After getting production rolling I needed somewhere to store all the finished goods. When the trade caravans came rolling in in Autumn I would need to be able to trade stuff for an anvil to get my metalsmith making some armor and preparing a militia. With the need for storage of various things I built a warehouse by the expedition cart. Which is also the place where the lama hangs out. The warehouse had a food storage and kitchen attached to it. These would later be destroyed to move all storage into the mountain. Our dwarves wouldn’t want no thieves to come and steal all their stone cups. The roaming elephants could also prove to be a problem. Having only one dwarf able to wield an axe with the intention to kill could be highly problematic if the elephants decided to stampede through the outer settlement.

Having finally made the settlement somewhat self-supporting there were a need for fresh blood. A furnace operator would be swell. And well, other kinds of people would be great. Finally some people came.. Among others a dwarf named Kol Tsungerush

*remember, this post was written before the gravy*

*having already posted the Sunday post, this one in its pre-written state might be a bit redundant, so might even the next post be so I’ll post it tomorrowtoday aswell.*

Expedition Two, also known as the one with the wrong people in the right place.

So, this time I came equipped with the knowledge of how to assign skill points to the dwarves. While this is all swell and dandy, I didn’t actually know what I’d be needing. This is how it went. Seven dwarves. One lama. And one War Dog.

The expedition had one miner, a cook, a trapper, a mason, a carpenter, a woodsman and a farmer. This time I resorted to the in-game tutorial for hints on how to make them work. It’s a bit wonky in the beginning. There are a ton of keys you need to be aware of. You have to designate areas for cutting wood, gather plants, mine, etc. It’s all pretty shady in the beginning, but you get the hang of it fairly soon. So, it wasn’t long before my woodsman stopped loitering by the cart and finally decided to do something! My miner started picking out the first little burrow. It was pretty awesome.

With the wood I had gathered I made a house too! I made it into a carpentry. That’s where the carpenter dwarf would endlessly toil  at making beds and doors for the burrow. I now know, though, that the building lacked a roof. Sure was lucky no rain came during the second expedition.

With the carpentry in gear I had started to get some beds and other necessities going. So I could finally start making my burrow inhabitable! I also made some new workshops. And of course craftworkshop. That damned craftworkshop. After I started construction of it I realised that I actually needed a craftsman to finish it. I didn’t know it at the time, but you can assign a dwarf to do anything, really. It’s just that they’ll suck at it without training. But I didn’t know it so I thought it was all over. This expedition was doomed to fail. So I abandoned it. I tweaked my seven dwarf lineup. And soon a third expedition was on its way. This expedition left the designated site immediately after arriving. But the forurth one…

Saucy times again!

At the time of pre-writing, I have been playing Dwarf Fortress non-stop since I sent out my first expedition. This despite the fact that I rebooted my Company of Heroes campaign. Anyone who has tried Company of Heroes will know that it’s a great game. Awsome in fact.

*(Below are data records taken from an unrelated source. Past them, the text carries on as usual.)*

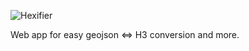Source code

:![Hexifier](./main/src/components/svg/logo.svg)

Web app for easy geojson <=> H3 conversion and more.
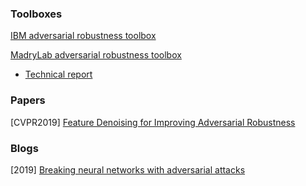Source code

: ### Toolboxes
[IBM adversarial robustness toolbox](https://github.com/IBM/adversarial-robustness-toolbox)

[MadryLab adversarial robustness toolbox](https://github.com/MadryLab/robustness)
  - [Technical report](https://arxiv.org/pdf/1807.01069.pdf)

### Papers
[CVPR2019] [Feature Denoising for Improving Adversarial Robustness](https://arxiv.org/abs/1812.03411)

### Blogs
[2019] [Breaking neural networks with adversarial attacks](https://towardsdatascience.com/breaking-neural-networks-with-adversarial-attacks-f4290a9a45aa)
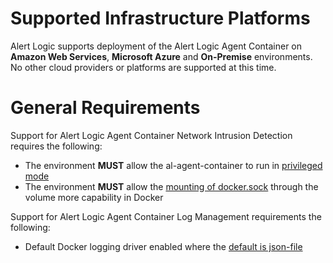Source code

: # Supported Infrastructure Platforms

Alert Logic supports deployment of the Alert Logic Agent Container on **Amazon Web Services**, **Microsoft Azure** and **On-Premise** environments.  No other cloud providers or platforms are supported at this time.

# General Requirements

Support for Alert Logic Agent Container Network Intrusion Detection requires the following:
* The environment **MUST** allow the al-agent-container to run in [privileged mode](https://docs.docker.com/engine/reference/run/#runtime-privilege-and-linux-capabilities)
* The environment **MUST** allow the [mounting of docker.sock](https://docs.docker.com/storage/volumes/) through the volume more capability in Docker

Support for Alert Logic Agent Container Log Management requirements the following:
* Default Docker logging driver enabled where the [default is json-file](https://docs.docker.com/config/containers/logging/configure/)
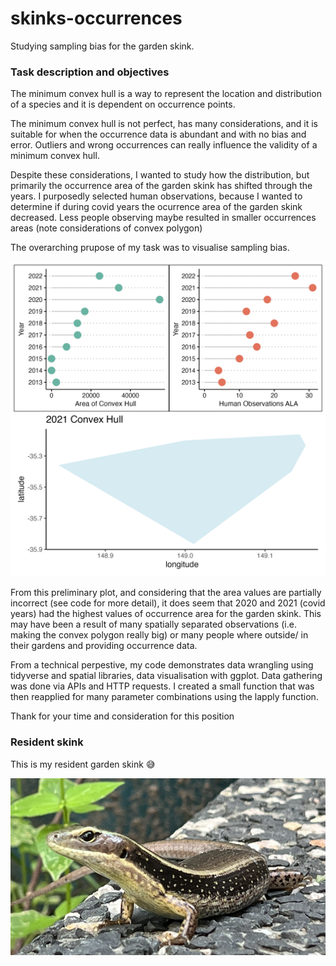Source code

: # skinks-occurrences
Studying sampling bias for the garden skink.

### Task description and objectives
The minimum convex hull is a way to represent the location and distribution of a species and it is dependent on occurrence points. 

The minimum convex hull is not perfect, has many considerations, and it is suitable for when the occurrence data is abundant and with no bias and error. Outliers and wrong occurrences can really influence the validity of a minimum convex hull. 

Despite these considerations, I wanted to study how the distribution, but primarily the occurrence area of the garden skink has shifted through the years. I purposedly selected human observations, because I wanted to determine if during covid years the ocurrence area of the garden skink decreased. Less people observing maybe resulted in smaller occurrences areas (note considerations of convex polygon)

The overarching prupose of my task was to visualise sampling bias. 

![figure1](outputs/convex_hull_garden_skink_through_years.png)

From this preliminary plot, and considering that the area values are partially incorrect (see code for more detail), it does seem that 2020 and 2021 (covid years) had the highest values of occurrence area for the garden skink. This may have been a result of many spatially separated observations (i.e. making the convex polygon really big) or many people where outside/ in their gardens and providing occurrence data.

From a technical perpestive, my code demonstrates data wrangling using tidyverse and spatial libraries, data visualisation with ggplot. Data gathering was done via APIs and HTTP requests. I created a small function that was then reapplied for many parameter combinations using the lapply function. 

Thank for your time and consideration for this position


### Resident skink

This is my resident garden skink 😅

![figure2](outputs/residen_skink.png)



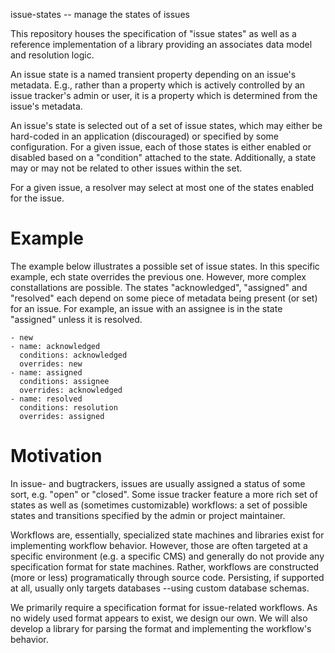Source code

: issue-states -- manage the states of issues

This repository houses the specification of "issue states" as well as a
reference implementation of a library providing an associates data model and
resolution logic.

An issue state is a named transient property depending on an issue's metadata.
E.g., rather than a property which is actively controlled by an issue tracker's
admin or user, it is a property which is determined from the issue's metadata.

An issue's state is selected out of a set of issue states, which may either be
hard-coded in an application (discouraged) or specified by some configuration.
For a given issue, each of those states is either enabled or disabled based on a
"condition" attached to the state. Additionally, a state may or may not be
related to other issues within the set.

For a given issue, a resolver may select at most one of the states enabled for
the issue.


# Example

The example below illustrates a possible set of issue states. In this specific
example, ech state overrides the previous one. However, more complex
constallations are possible. The states "acknowledged", "assigned" and
"resolved" each depend on some piece of metadata being present (or set) for an
issue. For example, an issue with an assignee is in the state "assigned" unless
it is resolved.

    - new
    - name: acknowledged
      conditions: acknowledged
      overrides: new
    - name: assigned
      conditions: assignee
      overrides: acknowledged
    - name: resolved
      conditions: resolution
      overrides: assigned


# Motivation

In issue- and bugtrackers, issues are usually assigned a status of some sort,
e.g. "open" or "closed". Some issue tracker feature a more rich set of states
as well as (sometimes customizable) workflows: a set of possible states and
transitions specified by the admin or project maintainer.

Workflows are, essentially, specialized state machines and libraries exist for
implementing workflow behavior. However, those are often targeted at a specific
environment (e.g. a specific CMS) and generally do not provide any specification
format for state machines. Rather, workflows are constructed (more or less)
programatically through source code. Persisting, if supported at all, usually
only targets databases --using custom database schemas.

We primarily require a specification format for issue-related workflows. As no
widely used format appears to exist, we design our own. We will also develop a
library for parsing the format and implementing the workflow's behavior.

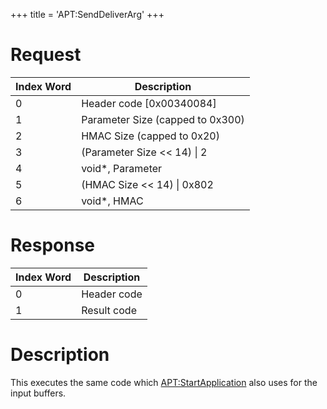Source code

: +++
title = 'APT:SendDeliverArg'
+++

# Request

| Index Word | Description                      |
|------------|----------------------------------|
| 0          | Header code \[0x00340084\]       |
| 1          | Parameter Size (capped to 0x300) |
| 2          | HMAC Size (capped to 0x20)       |
| 3          | (Parameter Size \<\< 14) \| 2    |
| 4          | void\*, Parameter                |
| 5          | (HMAC Size \<\< 14) \| 0x802     |
| 6          | void\*, HMAC                     |

# Response

| Index Word | Description |
|------------|-------------|
| 0          | Header code |
| 1          | Result code |

# Description

This executes the same code which
[<APT:StartApplication>](APT:StartApplication "wikilink") also uses for
the input buffers.
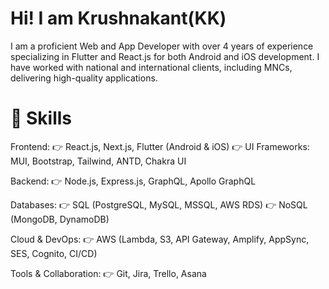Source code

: # Hi! I am Krushnakant(KK)
I am a proficient Web and App Developer with over 4 years of experience specializing in Flutter and React.js for both Android and iOS development. I have worked with national and international clients, including MNCs, delivering high-quality applications.

# 🚀 Skills
Frontend:
👉 React.js, Next.js, Flutter (Android & iOS)
👉 UI Frameworks: MUI, Bootstrap, Tailwind, ANTD, Chakra UI

Backend:
👉 Node.js, Express.js, GraphQL, Apollo GraphQL

Databases:
👉 SQL (PostgreSQL, MySQL, MSSQL, AWS RDS)
👉 NoSQL (MongoDB, DynamoDB)

Cloud & DevOps:
👉 AWS (Lambda, S3, API Gateway, Amplify, AppSync, SES, Cognito, CI/CD)

Tools & Collaboration:
👉 Git, Jira, Trello, Asana



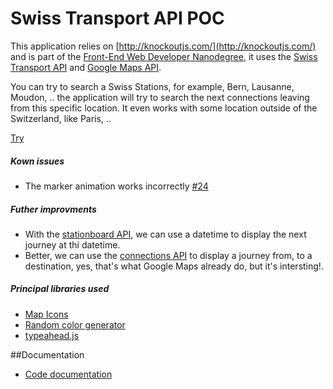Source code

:Swiss Transport API POC
=======================

This application relies on [http://knockoutjs.com/](http://knockoutjs.com/) and is part of the [Front-End Web Developer Nanodegree](https://www.udacity.com/course/front-end-web-developer-nanodegree--nd001), it uses the [Swiss Transport API](https://transport.opendata.ch/) and [Google Maps API](https://developers.google.com/maps/).

You can try to search a Swiss Stations, for example, Bern, Lausanne, Moudon, .. the application will try to search the next connections leaving from this specific location. It even works with some location outside of the Switzerland, like Paris, ..

[Try](http://rachkoud.github.io/frontend-nanodegree-neighborhood-map/index.html)

##### Kown issues

*   The marker animation works incorrectly [#24](https://github.com/scottdejonge/map-icons/issues/24)

##### Futher improvments

*   With the [stationboard API](http://transport.opendata.ch/docs.html#stationboard), we can use a datetime to display the next journey at thi datetime.
*   Better, we can use the [connections API](http://transport.opendata.ch/docs.html#connections) to display a journey from, to a destination, yes, that's what Google Maps already do, but it's intersting!.

##### Principal libraries used

*   [Map Icons](http://map-icons.com/)
*   [Random color generator](http://www.checkman.io/please/)
*   [typeahead.js](https://twitter.github.io/typeahead.js/)

##Documentation

- [Code documentation](http://rachkoud.github.io/frontend-nanodegree-neighborhood-map/docs/)
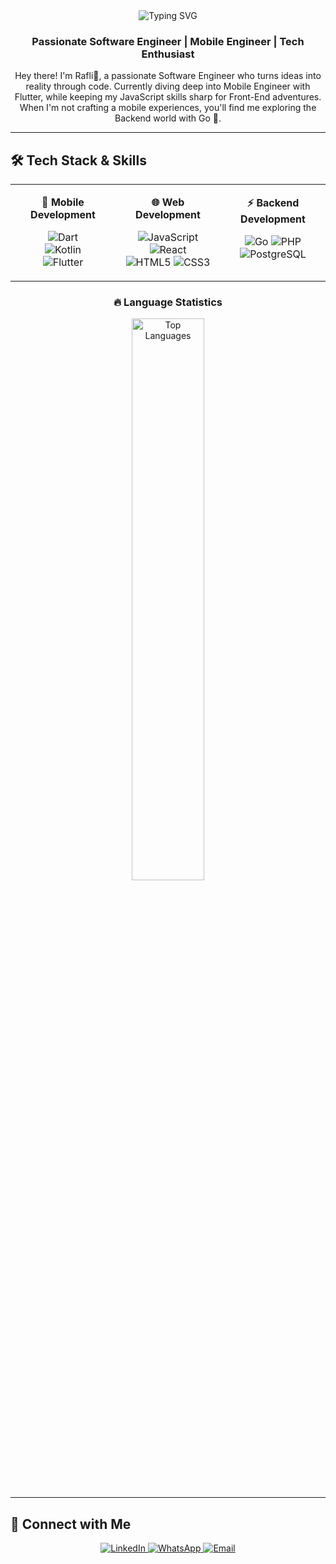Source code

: <div align="center">
  <img src="https://readme-typing-svg.demolab.com/?lines=Hey+there!+I'm+Rafli+👋;Software+Engineer+%7C+Mobile+Engineer;Flutter (Dart)+%26+Kotlin+Enthusiast;JavaScript+%26+Go+Explorer;Always+Learning+%26+Building!&font=Fira%20Code&center=true&width=480&height=48&color=fcba03&vCenter=true&pause=1000&size=22" alt="Typing SVG" />
</div>

<h3 align="center">Passionate Software Engineer | Mobile Engineer | Tech Enthusiast</h3>

<p align="center">
  Hey there! I'm Rafli👋, a passionate Software Engineer who turns ideas into reality through code. Currently diving deep into Mobile Engineer with Flutter, while keeping my JavaScript skills sharp for Front-End adventures. When I'm not crafting a mobile experiences, you'll find me exploring the Backend world with Go 🚀.
</p>

---

## 🛠️ Tech Stack & Skills

<div align="center">

<table>
<tr>
<td align="center" width="30%" style="vertical-align: top;">

**📱 Mobile Development**

<img src="https://img.shields.io/badge/Dart-0175C2?style=for-the-badge&logo=dart&logoColor=white" alt="Dart" /><br>
<img src="https://img.shields.io/badge/Kotlin-0095D5?style=for-the-badge&logo=kotlin&logoColor=white" alt="Kotlin" /><br>
<img src="https://img.shields.io/badge/Flutter-02569B?style=for-the-badge&logo=flutter&logoColor=white" alt="Flutter" />

</td>
<td align="center" width="30%" style="vertical-align: top;">

**🌐 Web Development**

<img src="https://img.shields.io/badge/JavaScript-F7DF1E?style=for-the-badge&logo=javascript&logoColor=black" alt="JavaScript" /><br>
<img src="https://img.shields.io/badge/React-20232A?style=for-the-badge&logo=react&logoColor=61DAFB" alt="React" /><br>
<img src="https://img.shields.io/badge/HTML5-E34F26?style=for-the-badge&logo=html5&logoColor=white" alt="HTML5" />
<img src="https://img.shields.io/badge/CSS3-1572B6?style=for-the-badge&logo=css3&logoColor=white" alt="CSS3" />

</td>
<td align="center" width="30%" style="vertical-align: top;">

**⚡ Backend Development**

<img src="https://img.shields.io/badge/Go-00ADD8?style=for-the-badge&logo=go&logoColor=white" alt="Go" />
<img src="https://img.shields.io/badge/PHP-777BB4?style=for-the-badge&logo=php&logoColor=white" alt="PHP" /><br>
<img src="https://img.shields.io/badge/PostgreSQL-316192?style=for-the-badge&logo=postgresql&logoColor=white" alt="PostgreSQL" />

</td>
</tr>
</table>

</div>

<div align="center">
  <h3>🔥 Language Statistics</h3>
  <img width="48%" src="https://github-readme-stats.vercel.app/api/top-langs/?username=inirafli&layout=compact&theme=radical&hide_border=true&bg_color=0d1117&title_color=fcba03&text_color=ffffff&card_width=400" alt="Top Languages" />
</div>

---

## 🤝 Connect with Me

<div align="center">
  <a href="https://www.linkedin.com/in/muhammad-rafli-rayhan-kuswara/">
    <img src="https://img.shields.io/badge/LinkedIn-0077B5?style=for-the-badge&logo=linkedin&logoColor=white" alt="LinkedIn" />
  </a>
  <a href="https://wa.me/62181213564203">
    <img src="https://img.shields.io/badge/WhatsApp-25D366?style=for-the-badge&logo=whatsapp&logoColor=white" alt="WhatsApp" />
  </a>
  <a href="mailto:raplirayhann@gmail.com">
    <img src="https://img.shields.io/badge/Email-D14836?style=for-the-badge&logo=gmail&logoColor=white" alt="Email" />
  </a>
</div>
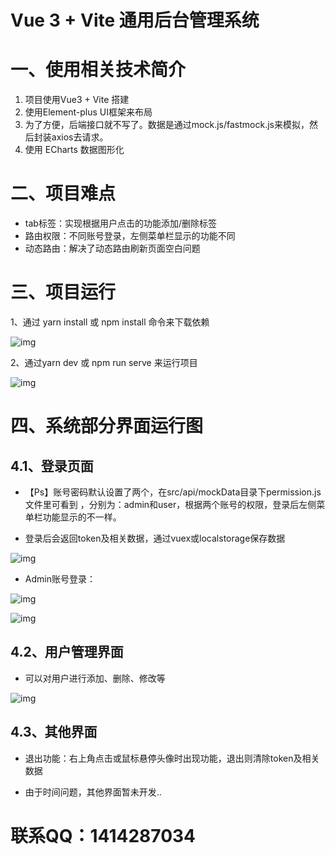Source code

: # Vue 3 + Vite  通用后台管理系统

# 一、使用相关技术简介

1. 项目使用Vue3 + Vite 搭建
2. 使用Element-plus UI框架来布局
3. 为了方便，后端接口就不写了。数据是通过mock.js/fastmock.js来模拟，然后封装axios去请求。
4. 使用 ECharts 数据图形化

# 二、项目难点

* tab标签：实现根据用户点击的功能添加/删除标签
* 路由权限：不同账号登录，左侧菜单栏显示的功能不同
* 动态路由：解决了动态路由刷新页面空白问题

# 三、项目运行

1、通过 yarn install 或 npm install 命令来下载依赖

![img](https://images-1258660220.cos.ap-guangzhou.myqcloud.com/image-20230405135320275.png)

2、通过yarn dev 或 npm run serve 来运行项目

![img](https://images-1258660220.cos.ap-guangzhou.myqcloud.com/image-20230405135541245.png)

# 四、系统部分界面运行图

## 4.1、登录页面

* 【Ps】账号密码默认设置了两个，在src/api/mockData目录下permission.js文件里可看到 ，分别为：admin和user，根据两个账号的权限，登录后左侧菜单栏功能显示的不一样。

* 登录后会返回token及相关数据，通过vuex或localstorage保存数据

![img](https://images-1258660220.cos.ap-guangzhou.myqcloud.com/image-20230405140115813.png)

  * Admin账号登录： 

![img](https://images-1258660220.cos.ap-guangzhou.myqcloud.com/image-20230405140612208.png)

![img](https://images-1258660220.cos.ap-guangzhou.myqcloud.com/image-20230405140820591.png)

## 4.2、用户管理界面

* 可以对用户进行添加、删除、修改等

![img](https://images-1258660220.cos.ap-guangzhou.myqcloud.com/image-20230405141120575.png)

## 4.3、其他界面

* 退出功能：右上角点击或鼠标悬停头像时出现功能，退出则清除token及相关数据


* 由于时间问题，其他界面暂未开发..
# 联系QQ：1414287034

(Pro-writer tip No.1: Cursive writing makes words seem more  important)

And yet I have been playing this ascii game for all of my free time. Today I managed to force myself to stop playing sometime at midnight. Though I have to admit I played for just a little bit more to build a brewery and assign a brewer. Dwarf Fortress is a veritable black hole of time draining. When I was putting pizzas into the oven earlier today I set the timer to 13 minutes. These 13 pizza minutes usually feel fairly long. Meaning I have time to do some serious internet browsing. But when I sat down to play DF while waiting it felt like it took only a heartbeat before the alarm went off. I thought to myself “What the fuck? I just set the timer..?” But no, I was just consumed with trying to keep the goblin thief from kidnapping one of the babies.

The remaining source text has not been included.